____ AVAILABLE RECORDS

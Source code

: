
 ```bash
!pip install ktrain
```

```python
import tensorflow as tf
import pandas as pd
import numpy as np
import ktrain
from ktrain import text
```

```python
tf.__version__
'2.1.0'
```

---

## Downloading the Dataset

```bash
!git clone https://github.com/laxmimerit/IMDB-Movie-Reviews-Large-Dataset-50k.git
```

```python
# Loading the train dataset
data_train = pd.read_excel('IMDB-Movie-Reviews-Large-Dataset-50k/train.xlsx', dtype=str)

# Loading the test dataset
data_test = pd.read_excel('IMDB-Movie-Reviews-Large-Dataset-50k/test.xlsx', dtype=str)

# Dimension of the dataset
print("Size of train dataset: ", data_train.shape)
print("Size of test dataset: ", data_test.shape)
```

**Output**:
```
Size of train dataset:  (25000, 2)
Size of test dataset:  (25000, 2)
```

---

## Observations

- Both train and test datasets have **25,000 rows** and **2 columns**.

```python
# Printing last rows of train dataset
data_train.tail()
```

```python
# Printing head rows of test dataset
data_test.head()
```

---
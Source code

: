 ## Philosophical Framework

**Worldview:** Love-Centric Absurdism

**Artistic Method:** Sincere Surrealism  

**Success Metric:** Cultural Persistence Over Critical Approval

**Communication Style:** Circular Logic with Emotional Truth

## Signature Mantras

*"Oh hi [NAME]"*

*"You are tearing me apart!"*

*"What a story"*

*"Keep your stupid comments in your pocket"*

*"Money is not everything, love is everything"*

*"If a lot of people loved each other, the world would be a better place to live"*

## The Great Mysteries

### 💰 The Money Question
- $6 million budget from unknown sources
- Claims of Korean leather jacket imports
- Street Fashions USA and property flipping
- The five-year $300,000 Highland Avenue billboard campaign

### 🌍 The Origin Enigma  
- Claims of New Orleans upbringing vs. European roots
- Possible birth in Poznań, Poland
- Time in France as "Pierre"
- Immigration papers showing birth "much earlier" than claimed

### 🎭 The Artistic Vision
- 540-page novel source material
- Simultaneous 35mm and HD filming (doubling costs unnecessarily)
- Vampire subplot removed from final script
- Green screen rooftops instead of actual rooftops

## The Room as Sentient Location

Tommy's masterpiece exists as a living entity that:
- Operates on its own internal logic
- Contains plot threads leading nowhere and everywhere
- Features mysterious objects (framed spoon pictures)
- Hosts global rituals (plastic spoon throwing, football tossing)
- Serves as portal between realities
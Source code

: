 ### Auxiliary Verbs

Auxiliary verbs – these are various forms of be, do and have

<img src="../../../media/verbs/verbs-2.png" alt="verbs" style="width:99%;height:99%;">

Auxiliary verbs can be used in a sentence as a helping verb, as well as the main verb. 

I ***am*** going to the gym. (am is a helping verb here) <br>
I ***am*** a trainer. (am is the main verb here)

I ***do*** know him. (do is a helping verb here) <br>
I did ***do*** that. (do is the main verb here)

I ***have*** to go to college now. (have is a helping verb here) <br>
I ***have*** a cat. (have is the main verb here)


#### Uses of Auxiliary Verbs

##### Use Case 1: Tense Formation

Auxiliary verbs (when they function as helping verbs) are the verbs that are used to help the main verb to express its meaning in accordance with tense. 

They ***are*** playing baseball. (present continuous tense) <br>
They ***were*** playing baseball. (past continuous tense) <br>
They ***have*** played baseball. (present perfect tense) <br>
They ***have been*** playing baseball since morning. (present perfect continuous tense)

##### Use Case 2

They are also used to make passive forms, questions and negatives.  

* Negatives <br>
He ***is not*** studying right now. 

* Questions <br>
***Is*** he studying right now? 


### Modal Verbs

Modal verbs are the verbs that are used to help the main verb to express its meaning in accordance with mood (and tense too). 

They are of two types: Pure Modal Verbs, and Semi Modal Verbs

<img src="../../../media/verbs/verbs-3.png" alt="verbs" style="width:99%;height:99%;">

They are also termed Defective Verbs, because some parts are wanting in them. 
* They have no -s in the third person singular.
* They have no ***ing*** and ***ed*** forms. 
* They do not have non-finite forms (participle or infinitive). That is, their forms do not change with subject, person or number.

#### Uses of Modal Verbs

________

• _PROBLEM DETAILS_:
Each entry must be reproduced exactly, with nothing added or dropped.

• _WRITTEN REPLY_:
Source code

:
 ```bash
!pip install ktrain
```

```python
import tensorflow as tf
import pandas as pd
import numpy as np
import ktrain
from ktrain import text
```

```python
tf.__version__
'2.1.0'
```

---

## Downloading the Dataset

```bash
!git clone https://github.com/laxmimerit/IMDB-Movie-Reviews-Large-Dataset-50k.git
```

```python
# Loading the train dataset
data_train = pd.read_excel('IMDB-Movie-Reviews-Large-Dataset-50k/train.xlsx', dtype=str)

# Loading the test dataset
data_test = pd.read_excel('IMDB-Movie-Reviews-Large-Dataset-50k/test.xlsx', dtype=str)

# Dimension of the dataset
print("Size of train dataset: ", data_train.shape)
print("Size of test dataset: ", data_test.shape)
```

**Output**:
```
Size of train dataset:  (25000, 2)
Size of test dataset:  (25000, 2)
```

---

## Observations

- Both train and test datasets have **25,000 rows** and **2 columns**.

```python
# Printing last rows of train dataset
data_train.tail()
```

```python
# Printing head rows of test dataset
data_test.head()
```

---
Source code

: ## Philosophical Framework

**Worldview:** Love-Centric Absurdism

**Artistic Method:** Sincere Surrealism  

**Success Metric:** Cultural Persistence Over Critical Approval

**Communication Style:** Circular Logic with Emotional Truth

## Signature Mantras

*"Oh hi [NAME]"*

*"You are tearing me apart!"*

*"What a story"*

*"Keep your stupid comments in your pocket"*

*"Money is not everything, love is everything"*

*"If a lot of people loved each other, the world would be a better place to live"*

## The Great Mysteries

### 💰 The Money Question
- $6 million budget from unknown sources
- Claims of Korean leather jacket imports
- Street Fashions USA and property flipping
- The five-year $300,000 Highland Avenue billboard campaign

### 🌍 The Origin Enigma  
- Claims of New Orleans upbringing vs. European roots
- Possible birth in Poznań, Poland
- Time in France as "Pierre"
- Immigration papers showing birth "much earlier" than claimed

### 🎭 The Artistic Vision
- 540-page novel source material
- Simultaneous 35mm and HD filming (doubling costs unnecessarily)
- Vampire subplot removed from final script
- Green screen rooftops instead of actual rooftops

## The Room as Sentient Location

Tommy's masterpiece exists as a living entity that:
- Operates on its own internal logic
- Contains plot threads leading nowhere and everywhere
- Features mysterious objects (framed spoon pictures)
- Hosts global rituals (plastic spoon throwing, football tossing)
- Serves as portal between realities
Source code

: ### Auxiliary Verbs

Auxiliary verbs – these are various forms of be, do and have

<img src="../../../media/verbs/verbs-2.png" alt="verbs" style="width:99%;height:99%;">

Auxiliary verbs can be used in a sentence as a helping verb, as well as the main verb. 

I ***am*** going to the gym. (am is a helping verb here) <br>
I ***am*** a trainer. (am is the main verb here)

I ***do*** know him. (do is a helping verb here) <br>
I did ***do*** that. (do is the main verb here)

I ***have*** to go to college now. (have is a helping verb here) <br>
I ***have*** a cat. (have is the main verb here)


#### Uses of Auxiliary Verbs

##### Use Case 1: Tense Formation

Auxiliary verbs (when they function as helping verbs) are the verbs that are used to help the main verb to express its meaning in accordance with tense. 

They ***are*** playing baseball. (present continuous tense) <br>
They ***were*** playing baseball. (past continuous tense) <br>
They ***have*** played baseball. (present perfect tense) <br>
They ***have been*** playing baseball since morning. (present perfect continuous tense)

##### Use Case 2

They are also used to make passive forms, questions and negatives.  

* Negatives <br>
He ***is not*** studying right now. 

* Questions <br>
***Is*** he studying right now? 


### Modal Verbs

Modal verbs are the verbs that are used to help the main verb to express its meaning in accordance with mood (and tense too). 

They are of two types: Pure Modal Verbs, and Semi Modal Verbs

<img src="../../../media/verbs/verbs-3.png" alt="verbs" style="width:99%;height:99%;">

They are also termed Defective Verbs, because some parts are wanting in them. 
* They have no -s in the third person singular.
* They have no ***ing*** and ***ed*** forms. 
* They do not have non-finite forms (participle or infinitive). That is, their forms do not change with subject, person or number.

#### Uses of Modal Verbs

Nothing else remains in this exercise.